Selective Laser Sintering (SLS) technology is currently considered to be at a high Technology Readiness Level (TRL), specifically at level 8 or 9. This classification is indicative of the technology having been fully tested and validated in both laboratory and real-world settings. The primary reason for SLS occupying such an advanced TRL is its extensive development and application over the past few decades, which has led to significant technical refinements and reliability improvements. SLS technology has demonstrated its capability to consistently produce high-quality, complex parts across various industries, including aerospace, automotive, and medical devices. Its robustness is further evidenced by the adoption and integration of SLS machines into manufacturing processes, where they operate with high efficiency and precision. The technical maturity of SLS is also reflected in the comprehensive understanding of its operational parameters, such as laser power, scanning speed, and powder characteristics, which are critical for optimizing the sintering process. Moreover, the advancement in materials compatible with SLS, ranging from polymers to metals, has expanded its application scope, reinforcing its status at the upper end of the TRL spectrum.

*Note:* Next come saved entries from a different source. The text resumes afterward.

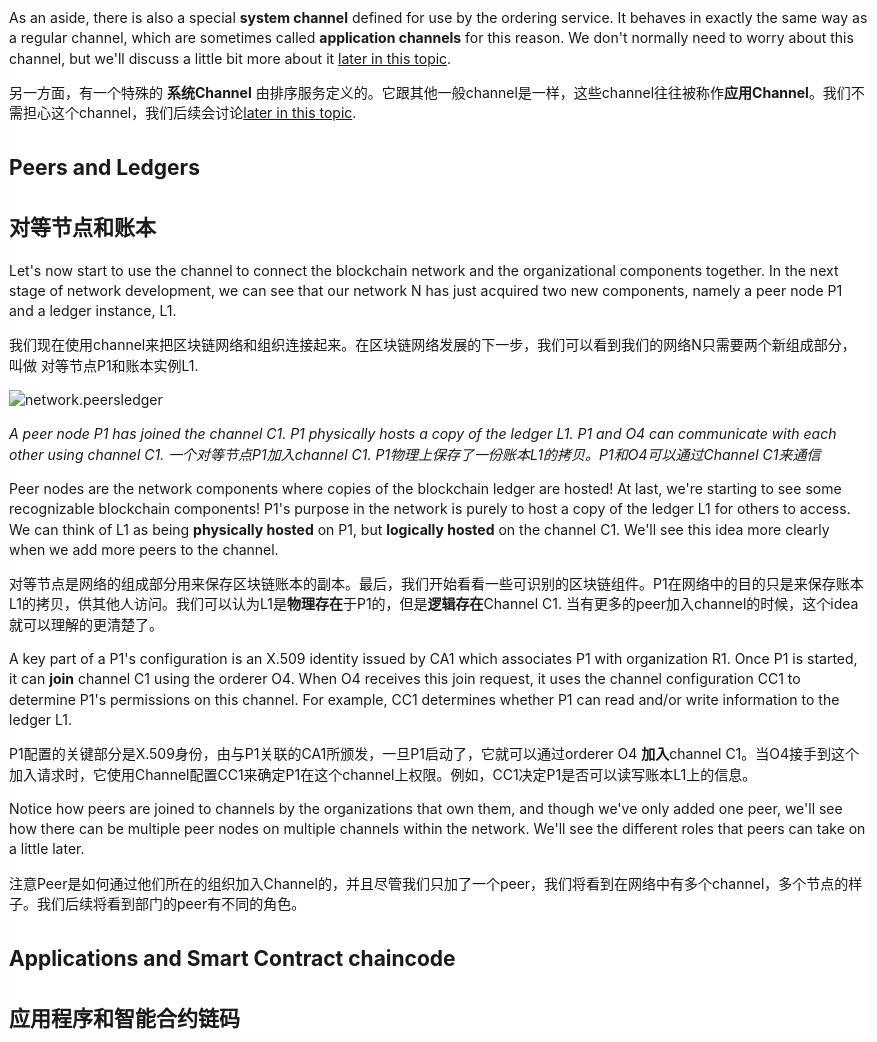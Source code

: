 As an aside, there is also a special **system channel** defined for use by the
ordering service.  It behaves in exactly the same way as a regular channel,
which are sometimes called **application channels** for this reason.  We don't
normally need to worry about this channel, but we'll discuss a little bit more
about it [later in this topic](#the-ordering-service).

另一方面，有一个特殊的 **系统Channel** 由排序服务定义的。它跟其他一般channel是一样，这些channel往往被称作**应用Channel**。我们不需担心这个channel，我们后续会讨论[later in this topic](#the-ordering-service).


## Peers and Ledgers
## 对等节点和账本

Let's now start to use the channel to connect the blockchain network and the
organizational components together. In the next stage of network development, we
can see that our network N has just acquired two new components, namely a peer
node P1 and a ledger instance, L1.

我们现在使用channel来把区块链网络和组织连接起来。在区块链网络发展的下一步，我们可以看到我们的网络N只需要两个新组成部分，叫做 对等节点P1和账本实例L1.

![network.peersledger](./network.diagram.5.png)

*A peer node P1 has joined the channel C1. P1 physically hosts a copy of the
ledger L1. P1 and O4 can communicate with each other using channel C1.*
*一个对等节点P1加入channel C1. P1物理上保存了一份账本L1的拷贝。P1和O4可以通过Channel C1来通信*

Peer nodes are the network components where copies of the blockchain ledger are
hosted!  At last, we're starting to see some recognizable blockchain components!
P1's purpose in the network is purely to host a copy of the ledger L1 for others
to access. We can think of L1 as being **physically hosted** on P1, but
**logically hosted** on the channel C1. We'll see this idea more clearly when we
add more peers to the channel.

对等节点是网络的组成部分用来保存区块链账本的副本。最后，我们开始看看一些可识别的区块链组件。P1在网络中的目的只是来保存账本L1的拷贝，供其他人访问。我们可以认为L1是**物理存在**于P1的，但是**逻辑存在**Channel C1. 当有更多的peer加入channel的时候，这个idea就可以理解的更清楚了。

A key part of a P1's configuration is an X.509 identity issued by CA1 which
associates P1 with organization R1. Once P1 is started, it can **join** channel
C1 using the orderer O4. When O4 receives this join request, it uses the channel
configuration CC1 to determine P1's permissions on this channel. For example,
CC1 determines whether P1 can read and/or write information to the ledger L1.

P1配置的关键部分是X.509身份，由与P1关联的CA1所颁发，一旦P1启动了，它就可以通过orderer O4 **加入**channel C1。当O4接手到这个加入请求时，它使用Channel配置CC1来确定P1在这个channel上权限。例如，CC1决定P1是否可以读写账本L1上的信息。

Notice how peers are joined to channels by the organizations that own them, and
though we've only added one peer, we'll see how  there can be multiple peer
nodes on multiple channels within the network. We'll see the different roles
that peers can take on a little later.

注意Peer是如何通过他们所在的组织加入Channel的，并且尽管我们只加了一个peer，我们将看到在网络中有多个channel，多个节点的样子。我们后续将看到部门的peer有不同的角色。

## Applications and Smart Contract chaincode
## 应用程序和智能合约链码
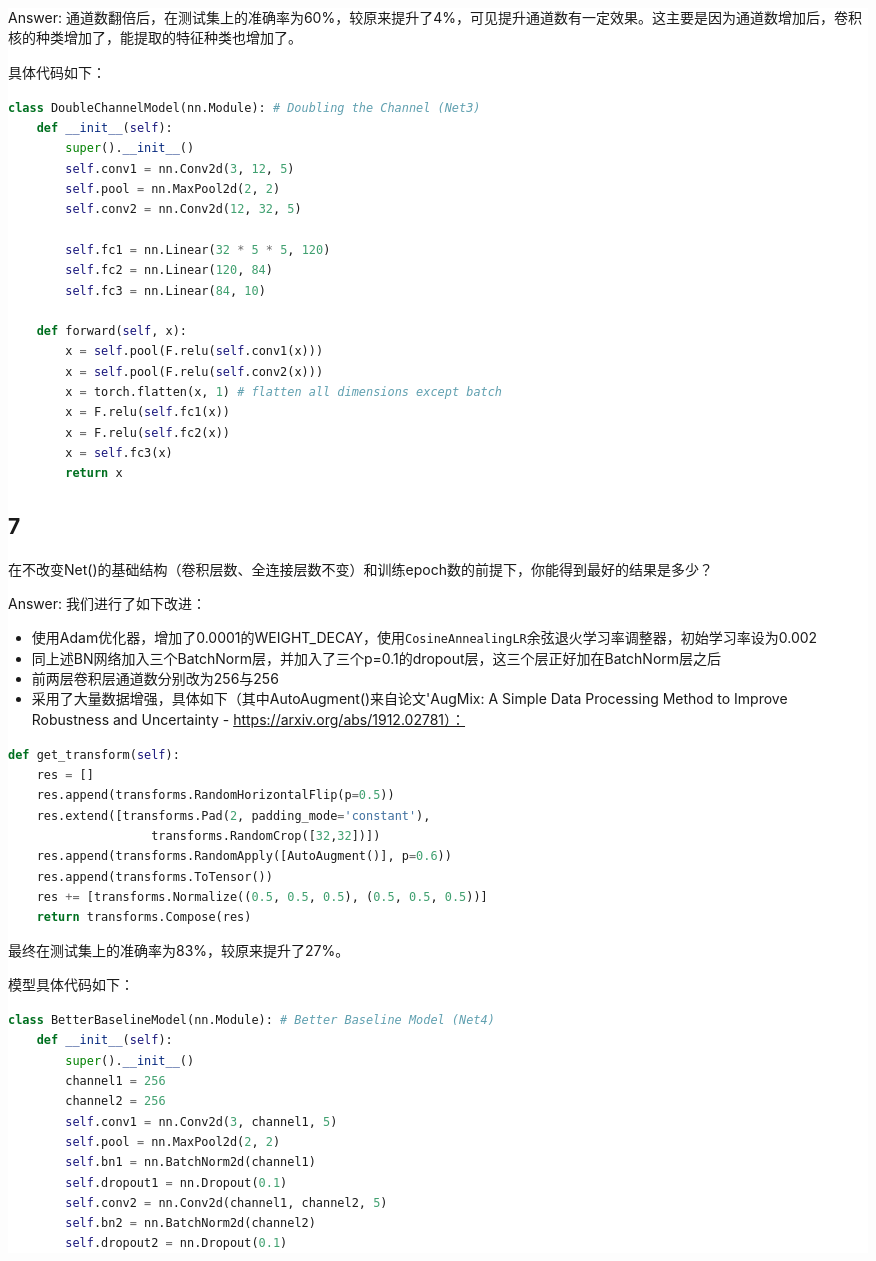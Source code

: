 Answer: 
通道数翻倍后，在测试集上的准确率为60%，较原来提升了4%，可见提升通道数有一定效果。这主要是因为通道数增加后，卷积核的种类增加了，能提取的特征种类也增加了。

具体代码如下：
```python
class DoubleChannelModel(nn.Module): # Doubling the Channel (Net3)
    def __init__(self):
        super().__init__()
        self.conv1 = nn.Conv2d(3, 12, 5)
        self.pool = nn.MaxPool2d(2, 2)
        self.conv2 = nn.Conv2d(12, 32, 5)
        
        self.fc1 = nn.Linear(32 * 5 * 5, 120)
        self.fc2 = nn.Linear(120, 84)
        self.fc3 = nn.Linear(84, 10)

    def forward(self, x):
        x = self.pool(F.relu(self.conv1(x)))
        x = self.pool(F.relu(self.conv2(x)))
        x = torch.flatten(x, 1) # flatten all dimensions except batch
        x = F.relu(self.fc1(x))
        x = F.relu(self.fc2(x))
        x = self.fc3(x)
        return x
```



## 7 
在不改变Net()的基础结构（卷积层数、全连接层数不变）和训练epoch数的前提下，你能得到最好的结果是多少？

Answer: 
我们进行了如下改进：
- 使用Adam优化器，增加了0.0001的WEIGHT_DECAY，使用`CosineAnnealingLR`余弦退火学习率调整器，初始学习率设为0.002
- 同上述BN网络加入三个BatchNorm层，并加入了三个p=0.1的dropout层，这三个层正好加在BatchNorm层之后
- 前两层卷积层通道数分别改为256与256
- 采用了大量数据增强，具体如下（其中AutoAugment()来自论文'AugMix: A Simple Data Processing Method to Improve Robustness and Uncertainty - https://arxiv.org/abs/1912.02781）：
```python
def get_transform(self):
    res = []
    res.append(transforms.RandomHorizontalFlip(p=0.5))
    res.extend([transforms.Pad(2, padding_mode='constant'),
                    transforms.RandomCrop([32,32])])
    res.append(transforms.RandomApply([AutoAugment()], p=0.6))
    res.append(transforms.ToTensor())
    res += [transforms.Normalize((0.5, 0.5, 0.5), (0.5, 0.5, 0.5))]
    return transforms.Compose(res)
```

最终在测试集上的准确率为83%，较原来提升了27%。

模型具体代码如下：
```python
class BetterBaselineModel(nn.Module): # Better Baseline Model (Net4)
    def __init__(self):
        super().__init__()
        channel1 = 256
        channel2 = 256
        self.conv1 = nn.Conv2d(3, channel1, 5)
        self.pool = nn.MaxPool2d(2, 2)
        self.bn1 = nn.BatchNorm2d(channel1)
        self.dropout1 = nn.Dropout(0.1)
        self.conv2 = nn.Conv2d(channel1, channel2, 5)
        self.bn2 = nn.BatchNorm2d(channel2)
        self.dropout2 = nn.Dropout(0.1)

```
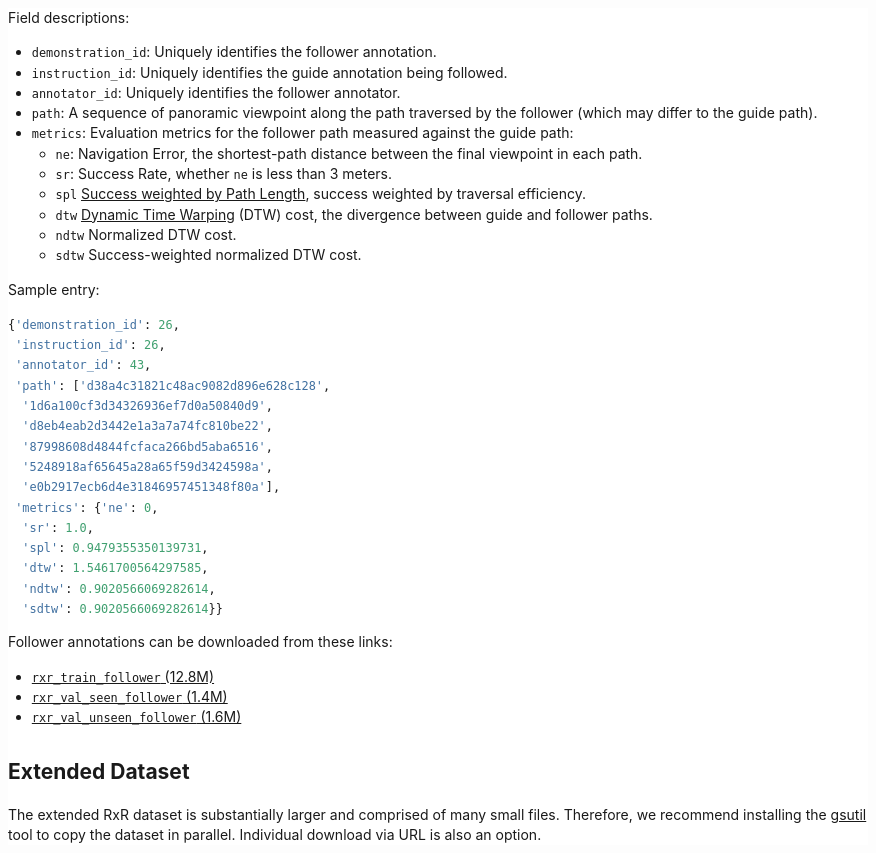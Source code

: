 Field descriptions:

*   `demonstration_id`: Uniquely identifies the follower annotation.
*   `instruction_id`: Uniquely identifies the guide annotation being followed.
*   `annotator_id`: Uniquely identifies the follower annotator.
*   `path`: A sequence of panoramic viewpoint along the path traversed by the
    follower (which may differ to the guide path).
*   `metrics`: Evaluation metrics for the follower path measured against the
    guide path:
    *   `ne`: Navigation Error, the shortest-path distance between the final
        viewpoint in each path.
    *   `sr`: Success Rate, whether `ne` is less than 3 meters.
    *   `spl`
        [Success weighted by Path Length](https://arxiv.org/abs/1807.06757),
        success weighted by traversal efficiency.
    *   `dtw` [Dynamic Time Warping](https://arxiv.org/abs/1907.05446) (DTW)
        cost, the divergence between guide and follower paths.
    *   `ndtw` Normalized DTW cost.
    *   `sdtw` Success-weighted normalized DTW cost.

Sample entry:

```python
{'demonstration_id': 26,
 'instruction_id': 26,
 'annotator_id': 43,
 'path': ['d38a4c31821c48ac9082d896e628c128',
  '1d6a100cf3d34326936ef7d0a50840d9',
  'd8eb4eab2d3442e1a3a7a74fc810be22',
  '87998608d4844fcfaca266bd5aba6516',
  '5248918af65645a28a65f59d3424598a',
  'e0b2917ecb6d4e31846957451348f80a'],
 'metrics': {'ne': 0,
  'sr': 1.0,
  'spl': 0.9479355350139731,
  'dtw': 1.5461700564297585,
  'ndtw': 0.9020566069282614,
  'sdtw': 0.9020566069282614}}
```

Follower annotations can be downloaded from these links:

*   [`rxr_train_follower` (12.8M)](https://storage.cloud.google.com/rxr-data/rxr_train_follower.jsonl.gz)
*   [`rxr_val_seen_follower` (1.4M)](https://storage.cloud.google.com/rxr-data/rxr_val_seen_follower.jsonl.gz)
*   [`rxr_val_unseen_follower` (1.6M)](https://storage.cloud.google.com/rxr-data/rxr_val_unseen_follower.jsonl.gz)

## Extended Dataset

The extended RxR dataset is substantially larger and comprised of many small
files. Therefore, we recommend installing the
[gsutil](https://cloud.google.com/storage/docs/gsutil_install#install) tool to
copy the dataset in parallel. Individual download via URL is also an option.
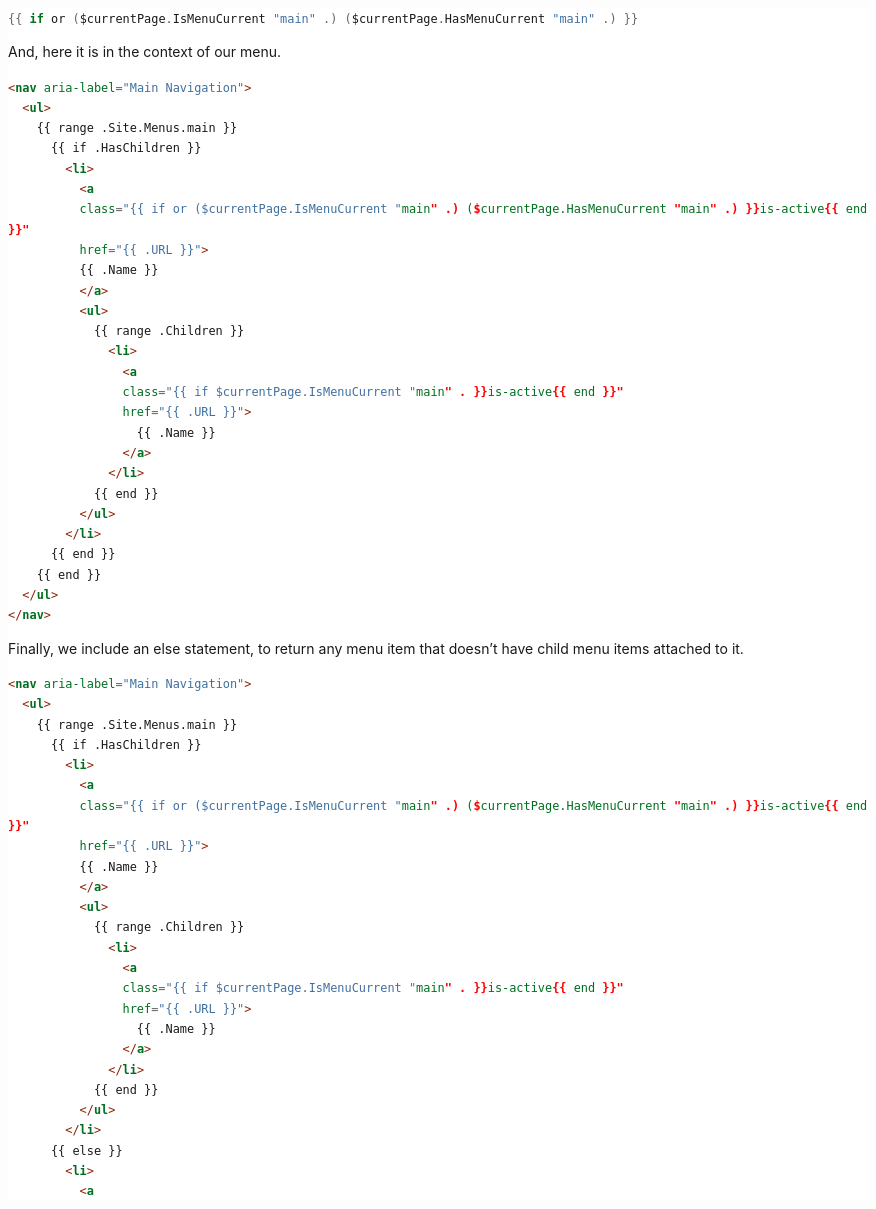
 ```go
{{ if or ($currentPage.IsMenuCurrent "main" .) ($currentPage.HasMenuCurrent "main" .) }}
```

And, here it is in the context of our menu.

```html
<nav aria-label="Main Navigation">
  <ul>
    {{ range .Site.Menus.main }}
      {{ if .HasChildren }}
        <li>
          <a 
          class="{{ if or ($currentPage.IsMenuCurrent "main" .) ($currentPage.HasMenuCurrent "main" .) }}is-active{{ end }}"
          href="{{ .URL }}">
          {{ .Name }}
          </a>
          <ul>
            {{ range .Children }}
              <li>
                <a
                class="{{ if $currentPage.IsMenuCurrent "main" . }}is-active{{ end }}"
                href="{{ .URL }}">
                  {{ .Name }}
                </a>
              </li>
            {{ end }}
          </ul>
        </li>
      {{ end }}
    {{ end }}
  </ul>
</nav>
```

Finally, we include an else statement, to return any menu item that doesn’t have child menu items attached to it.

```html
<nav aria-label="Main Navigation">
  <ul>
    {{ range .Site.Menus.main }}
      {{ if .HasChildren }}
        <li>
          <a 
          class="{{ if or ($currentPage.IsMenuCurrent "main" .) ($currentPage.HasMenuCurrent "main" .) }}is-active{{ end }}"
          href="{{ .URL }}">
          {{ .Name }}
          </a>
          <ul>
            {{ range .Children }}
              <li>
                <a
                class="{{ if $currentPage.IsMenuCurrent "main" . }}is-active{{ end }}"
                href="{{ .URL }}">
                  {{ .Name }}
                </a>
              </li>
            {{ end }}
          </ul>
        </li>
      {{ else }}
        <li>
          <a
```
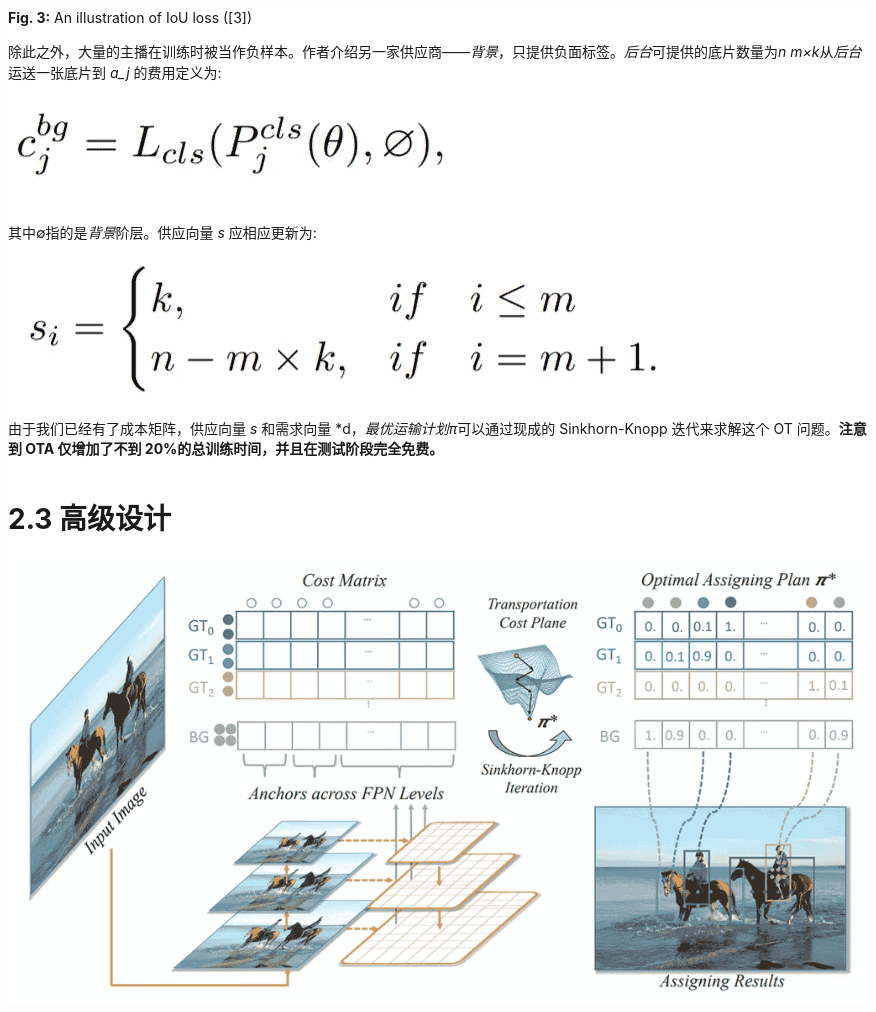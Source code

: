 **Fig. 3:** An iIlustration of IoU loss ([3])

除此之外，大量的主播在训练时被当作负样本。作者介绍另一家供应商——*背景*，只提供负面标签。*后台*可提供的底片数量为*n m×k*从*后台*运送一张底片到 *a_j* 的费用定义为:

![](img/4d2638504cfcccd184b402db31772013.png)

其中∅指的是*背景*阶层。供应向量 *s* 应相应更新为:

![](img/9d6fff30159f282c9c16387685705653.png)

由于我们已经有了成本矩阵，供应向量 *s* 和需求向量 *d，*最优运输计划π*可以通过现成的 Sinkhorn-Knopp 迭代来求解这个 OT 问题。**注意到 OTA 仅增加了不到 20%的总训练时间，并且在测试阶段完全免费。**

# 2.3 高级设计

![](img/6f6fc0c24e209785e3ab132f2cba4b6c.png)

In the Short-Term, advancements in Selective Laser Sintering (SLS) technology are expected to focus on improving material compatibility and processing speeds. Innovations in laser systems and powder bed technology will enable the use of a wider range of materials, including advanced composites and high-performance polymers, enhancing the versatility of SLS applications. Additionally, efforts to increase the speed of the sintering process will make SLS more competitive in rapid prototyping and small batch production environments. The Mid-Term phase will likely witness significant strides in automation and machine intelligence integration within SLS processes. This will include the development of smarter, self-optimizing SLS machines that can adjust parameters in real-time for optimal results, reducing waste and improving efficiency. The introduction of artificial intelligence (AI) will further streamline the design-to-production workflow, enabling more complex and precise geometries with minimal human intervention. Looking into the Long-Term, the focus will shift towards sustainability and the circular economy. Technological breakthroughs are anticipated in the recycling of SLS materials, which will drastically reduce waste and lower the environmental impact of SLS manufacturing. Furthermore, innovation in energy-efficient lasers and renewable energy-powered SLS systems will align this technology more closely with green manufacturing principles, making it a cornerstone in the sustainable production of the future.